Although the technique of Patent Document 1 can suppress the internal cracking of the bloom by suppressing the occurrence of bulging on the narrow surface side, there are other factors to consider, and there is still room for improvement to be applied to an actual machine. The fact is that is left behind.
Therefore, an object of the present invention is to provide a bloom casting method that can further suppress internal cracking of the bloom by suppressing the occurrence of bulging on the narrow surface side.

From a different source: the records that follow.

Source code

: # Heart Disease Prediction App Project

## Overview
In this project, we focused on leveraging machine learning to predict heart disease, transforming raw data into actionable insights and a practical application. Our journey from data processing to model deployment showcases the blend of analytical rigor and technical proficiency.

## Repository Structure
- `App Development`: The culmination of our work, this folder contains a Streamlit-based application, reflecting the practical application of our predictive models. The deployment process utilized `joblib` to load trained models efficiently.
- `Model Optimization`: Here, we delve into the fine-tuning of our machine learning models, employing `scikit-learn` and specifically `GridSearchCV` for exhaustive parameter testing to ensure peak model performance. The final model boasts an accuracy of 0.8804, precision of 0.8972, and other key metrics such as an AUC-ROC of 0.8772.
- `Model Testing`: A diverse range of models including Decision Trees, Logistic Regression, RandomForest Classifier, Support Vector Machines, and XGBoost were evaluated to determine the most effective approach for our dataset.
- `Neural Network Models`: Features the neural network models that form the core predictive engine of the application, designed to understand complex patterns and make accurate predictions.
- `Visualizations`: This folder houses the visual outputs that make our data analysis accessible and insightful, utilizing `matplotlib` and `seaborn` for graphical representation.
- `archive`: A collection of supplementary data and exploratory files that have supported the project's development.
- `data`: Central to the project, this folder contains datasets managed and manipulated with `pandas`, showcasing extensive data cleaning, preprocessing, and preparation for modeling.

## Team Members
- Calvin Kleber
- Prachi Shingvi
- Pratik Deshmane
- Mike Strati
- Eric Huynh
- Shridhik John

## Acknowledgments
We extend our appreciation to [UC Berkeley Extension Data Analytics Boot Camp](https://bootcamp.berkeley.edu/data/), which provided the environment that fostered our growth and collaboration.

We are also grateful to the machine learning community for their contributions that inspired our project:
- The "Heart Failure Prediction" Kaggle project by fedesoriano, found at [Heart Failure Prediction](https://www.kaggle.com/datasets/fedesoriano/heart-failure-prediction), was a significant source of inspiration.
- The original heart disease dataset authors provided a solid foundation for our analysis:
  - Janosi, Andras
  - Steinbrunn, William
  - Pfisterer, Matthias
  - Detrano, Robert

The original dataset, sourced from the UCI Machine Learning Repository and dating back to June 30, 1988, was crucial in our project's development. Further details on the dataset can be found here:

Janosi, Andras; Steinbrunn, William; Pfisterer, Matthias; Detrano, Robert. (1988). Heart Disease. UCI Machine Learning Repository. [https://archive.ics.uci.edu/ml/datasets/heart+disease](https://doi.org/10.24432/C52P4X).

In order to achieve the above object, the present invention has taken the following measures.
That is, in a continuous bending type bloom continuous casting machine, the narrow surface size of the bloom to be cast is 250 mm to 450 mm, the carbon component is 0.4% to 1.0%, and the chromium component is 0.2 to 1.6%. A bloom casting method in which the casting speed of the continuous bloom casting machine is in the range of 0.6 to 1.2 m / min and the conditions satisfying the formulas (1) to (5) are satisfied. Is in the point of casting.

FIG. 3 is a diagram showing a cross-sectional view on the narrow surface side of the bloom when bulging occurs. As shown in this figure, in the state where bulging has occurred, compressive strain acts on the solidification interface of the narrow surface central portion 20 so that internal cracks do not occur, but the base interface 21 of the solidified shell (slab) is caused by bulging. Since tensile strain acts, an internal crack 22 is generated in the base portion 21.
Here, in order to suppress internal cracking, when excessive cooling is performed directly under the narrow support roll, the corner portion of the slab is supercooled, and the temperature of the corner portion enters the embrittlement temperature range, Surface cracks will occur on the out side (outside of the bend) of the slab. Therefore, even if it is a case where the internal crack by bulging is suppressed, the surface temperature on the narrow surface side of the slab needs to be set to a predetermined value or more.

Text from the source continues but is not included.